PROVIDED ENTRIES
------------------------------------------------------------------------

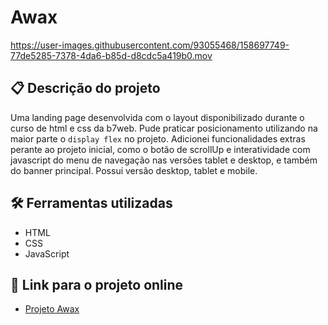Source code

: # Awax

https://user-images.githubusercontent.com/93055468/158697749-77de5285-7378-4da6-b85d-d8cdc5a419b0.mov

## 📋 Descrição do projeto

Uma landing page desenvolvida com o layout disponibilizado durante o curso de html e css da b7web. Pude praticar posicionamento utilizando na maior parte o `display flex` no projeto. Adicionei funcionalidades extras perante ao projeto inicial, como o botão de scrollUp e interatividade com javascript do menu de navegação nas versões tablet e desktop, e também do banner principal. Possui versão desktop, tablet e mobile.

## 🛠️ Ferramentas utilizadas

- HTML
- CSS
- JavaScript

## 🚀 Link para o projeto online

- [Projeto Awax](https://fabiomoura-m.github.io/projeto-awax/)
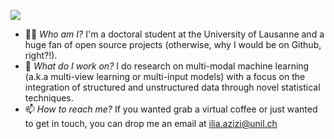 <!-- markdownlint-disable MD033 MD041 -->
<p>
  <img src="https://readme-typing-svg.demolab.com/?lines=I'm+Ilia,+nice+to+meet+you!;Learn+more+about+me+on+my+website...&font=Libre%20Baskerville&color=8b4600&width=500&height=50&duration=4000&pause=1000&size=23">
</p>
<!-- markdownlint-enable MD033 -->

- 🕵🏻 _Who am I?_ I'm a doctoral student at the University of Lausanne and a huge fan of open source projects (otherwise, why I would be on Github, right?!).
- 🌱 _What do I work on?_ I do research on multi-modal machine learning (a.k.a multi-view learning or multi-input models) with a focus on the integration of structured and unstructured data through novel statistical techniques.
- 📫 _How to reach me?_ If you wanted grab a virtual coffee or just wanted to get in touch, you can drop me an email at ilia.azizi@unil.ch

<!-- ![My Logo](assets/images/logo.png?raw=true#gh-dark-mode-only) -->

<!-- Here are some ideas to get you started:

- 🔭 I’m currently working on ...
- 🌱 I’m currently learning ...
- 👯 I’m looking to collaborate on ...
- 🤔 I’m looking for help with ...
- 💬 Ask me about ...
- 📫 How to reach me: ...
- 😄 Pronouns: ...
- ⚡ Fun fact: ... -->
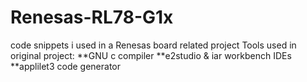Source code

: # Renesas-RL78-G1x
code snippets i used in a Renesas board related project
Tools used in original project:
**GNU c compiler
**e2studio & iar workbench IDEs
**applilet3 code generator
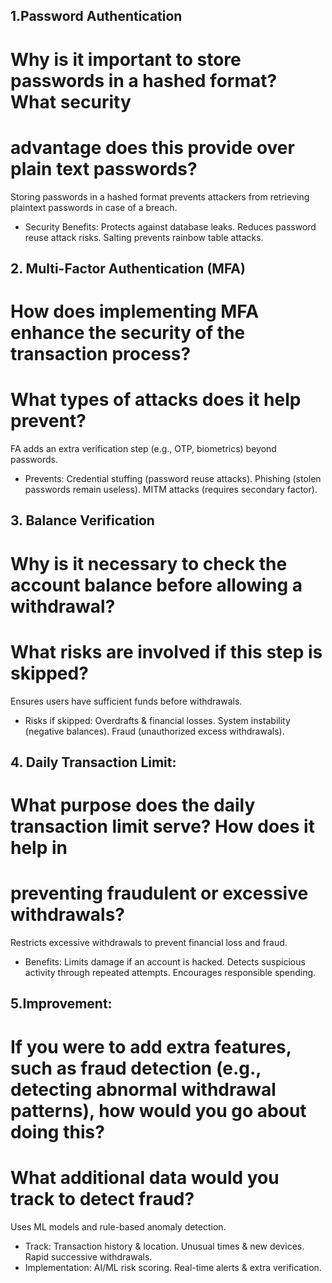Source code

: ## 1.Password Authentication
# Why is it important to store passwords in a hashed format? What security
# advantage does this provide over plain text passwords?
Storing passwords in a hashed format prevents attackers from retrieving plaintext passwords in case of a breach.

- Security Benefits:
Protects against database leaks.
Reduces password reuse attack risks.
Salting prevents rainbow table attacks.

## 2. Multi-Factor Authentication (MFA)
# How does implementing MFA enhance the security of the transaction process?
# What types of attacks does it help prevent?
FA adds an extra verification step (e.g., OTP, biometrics) beyond passwords.

- Prevents:
Credential stuffing (password reuse attacks).
Phishing (stolen passwords remain useless).
MITM attacks (requires secondary factor).

## 3. Balance Verification
# Why is it necessary to check the account balance before allowing a withdrawal?
# What risks are involved if this step is skipped?
Ensures users have sufficient funds before withdrawals.
- Risks if skipped:
Overdrafts & financial losses.
System instability (negative balances).
Fraud (unauthorized excess withdrawals).

## 4. Daily Transaction Limit:
# What purpose does the daily transaction limit serve? How does it help in
# preventing fraudulent or excessive withdrawals?
Restricts excessive withdrawals to prevent financial loss and fraud.
- Benefits:
Limits damage if an account is hacked.
Detects suspicious activity through repeated attempts.
Encourages responsible spending.

## 5.Improvement:
# If you were to add extra features, such as fraud detection (e.g., detecting abnormal withdrawal patterns), how would you go about doing this? 
# What additional data would you track to detect fraud?
Uses ML models and rule-based anomaly detection.
- Track:
Transaction history & location.
Unusual times & new devices.
Rapid successive withdrawals.
- Implementation:
AI/ML risk scoring.
Real-time alerts & extra verification.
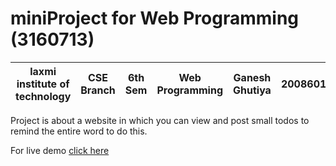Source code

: # miniProject for Web Programming (3160713)

| laxmi institute of technology | CSE Branch | 6th Sem | Web Programming | Ganesh Ghutiya | 200860131508 |
| --- | --- | --- | --- | --- | --- |

Project is about a website in which you can view and post small todos to remind the entire word to do this.

For live demo [click here](http://globaltodo.epizy.com/)
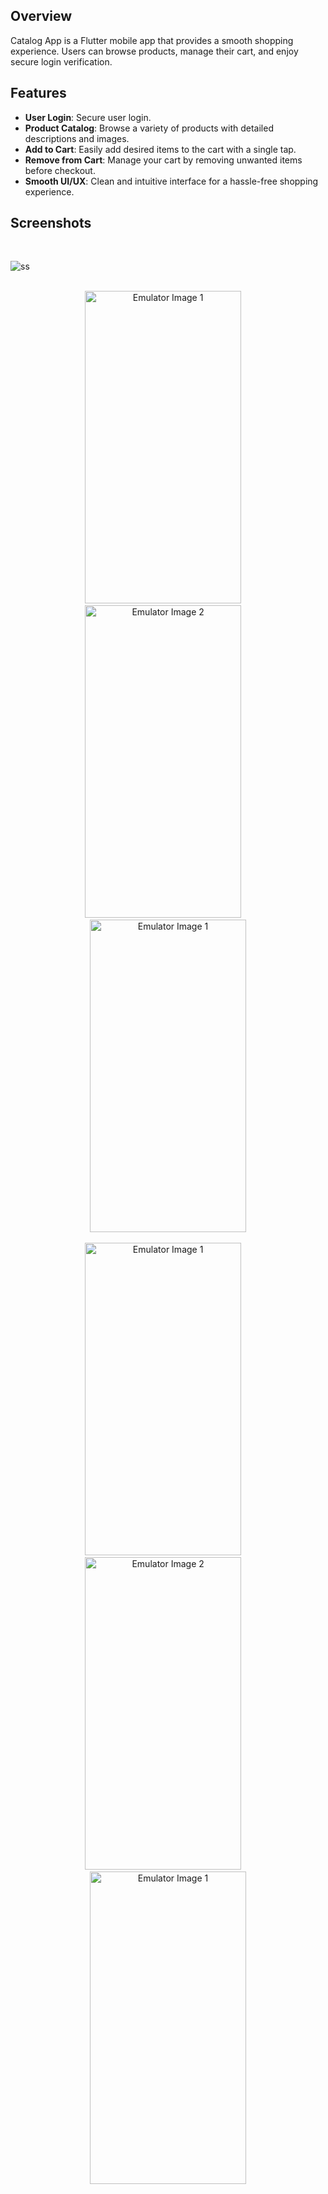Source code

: ## Overview
Catalog App is a Flutter mobile app that provides a smooth shopping experience. Users can browse products, manage their cart, and enjoy secure login verification.

## Features

- **User Login**: Secure user login.
- **Product Catalog**: Browse a variety of products with detailed descriptions and images.
- **Add to Cart**: Easily add desired items to the cart with a single tap.
- **Remove from Cart**: Manage your cart by removing unwanted items before checkout.
- **Smooth UI/UX**: Clean and intuitive interface for a hassle-free shopping experience.


## Screenshots
<br>

 ![ss](https://github.com/user-attachments/assets/9e48db4f-cff2-4b06-a915-94670a80ab63)



<br>
<div align="center">
  <img src="https://github.com/user-attachments/assets/65144e74-dd71-4356-adc8-6c7d3cbf707a", alt="Emulator Image 1" width="250" height="500"/> &nbsp;&nbsp;&nbsp;
     <img src="https://github.com/user-attachments/assets/4a53d9b0-9927-4d4b-b46a-1a63e756fe88", alt="Emulator Image 2" width="250" height="500"/> &nbsp;&nbsp;&nbsp;
   <img src="https://github.com/user-attachments/assets/6b0e5ffe-5f35-47ee-b6d9-51b20f56ab03", alt="Emulator Image 1" width="250" height="500"/>
</div>
<br>


<div align="center" >
  <img src="https://github.com/user-attachments/assets/6b0e5ffe-5f35-47ee-b6d9-51b20f56ab03", alt="Emulator Image 1" width="250" height="500" /> &nbsp;&nbsp;&nbsp;
  <img src="https://github.com/user-attachments/assets/c2ab79d5-2d17-4180-93c2-8d95bf334fa3", alt="Emulator Image 2" width="250" height="500"/> &nbsp;&nbsp;&nbsp;
    <img src="https://github.com/user-attachments/assets/e2a7a60a-efd5-4831-b95a-8b41a00aef91", alt="Emulator Image 1" width="250" height="500"/>

</div>

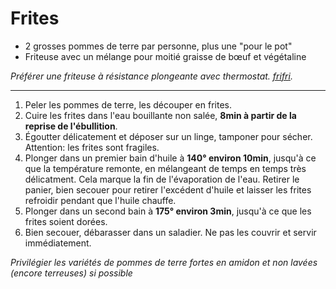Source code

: # Frites

- 2 grosses pommes de terre par personne, plus une "pour le pot"
- Friteuse avec un mélange pour moitié graisse de bœuf et végétaline

*Préférer une friteuse à résistance plongeante avec thermostat. [frifri](https://frifri-shop.fr/produit/friteuse-expert/).*

---

1. Peler les pommes de terre, les découper en frites.
2. Cuire les frites dans l'eau bouillante non salée, **8min à partir de la reprise de l'ébullition**.
3. Égoutter délicatement et déposer sur un linge, tamponer pour sécher. Attention: les frites sont fragiles.
4. Plonger dans un premier bain d'huile à **140° environ 10min**, jusqu'à ce que la température remonte,
   en mélangeant de temps en temps très délicatment.
   Cela marque la fin de l'évaporation de l'eau. Retirer le panier, bien secouer pour retirer l'excédent d'huile
   et laisser les frites refroidir pendant que l'huile chauffe.
5. Plonger dans un second bain à **175° environ 3min**, jusqu'à ce que les frites soient dorées.
6. Bien secouer, débarasser dans un saladier. Ne pas les couvrir et servir immédiatement.

*Privilégier les variétés de pommes de terre fortes en amidon et non lavées (encore terreuses) si possible*
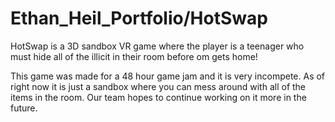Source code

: # Ethan_Heil_Portfolio/HotSwap

HotSwap is a 3D sandbox VR game where the player is a teenager who must hide all of the 
illicit in their room before om gets home!

This game was made for a 48 hour game jam and it is very incompete. As of right now it 
is just a sandbox where you can mess around with all of the items in the room. Our team
hopes to continue working on it more in the future.
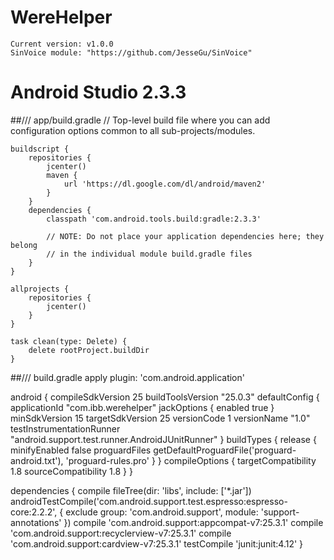# WereHelper

	Current version: v1.0.0
	SinVoice module: "https://github.com/JesseGu/SinVoice"


# Android Studio 2.3.3
##/// app/build.gradle
	// Top-level build file where you can add configuration options common to all sub-projects/modules.
	
	buildscript {
	    repositories {
	        jcenter()
	        maven {
	            url 'https://dl.google.com/dl/android/maven2'
	        }
	    }
	    dependencies {
	        classpath 'com.android.tools.build:gradle:2.3.3'
		
	        // NOTE: Do not place your application dependencies here; they belong
	        // in the individual module build.gradle files
	    }
	}

	allprojects {
	    repositories {
	        jcenter()
	    }
	}
	
	task clean(type: Delete) {
	    delete rootProject.buildDir
	}

##/// build.gradle
apply plugin: 'com.android.application'

android {
    compileSdkVersion 25
    buildToolsVersion "25.0.3"
    defaultConfig {
        applicationId "com.ibb.werehelper"
        jackOptions {
            enabled true
        }
        minSdkVersion 15
        targetSdkVersion 25
        versionCode 1
        versionName "1.0"
        testInstrumentationRunner "android.support.test.runner.AndroidJUnitRunner"
    }
    buildTypes {
        release {
            minifyEnabled false
            proguardFiles getDefaultProguardFile('proguard-android.txt'), 'proguard-rules.pro'
        }
    }
    compileOptions {
        targetCompatibility 1.8
        sourceCompatibility 1.8
    }
}

dependencies {
    compile fileTree(dir: 'libs', include: ['*.jar'])
    androidTestCompile('com.android.support.test.espresso:espresso-core:2.2.2', {
        exclude group: 'com.android.support', module: 'support-annotations'
    })
    compile 'com.android.support:appcompat-v7:25.3.1'
    compile 'com.android.support:recyclerview-v7:25.3.1'
    compile 'com.android.support:cardview-v7:25.3.1'
    testCompile 'junit:junit:4.12'
}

------------------------------------------------------------------------

PROBLEM DESCRIPTION
Your task is to gather all lines from the entries above that hold the word "terre".

EXERCISE RESULT
- 2 grosses pommes de terre par personne, plus une "pour le pot"
1. Peler les pommes de terre, les découper en frites.
*Privilégier les variétés de pommes de terre fortes en amidon et non lavées (encore terreuses) si possible*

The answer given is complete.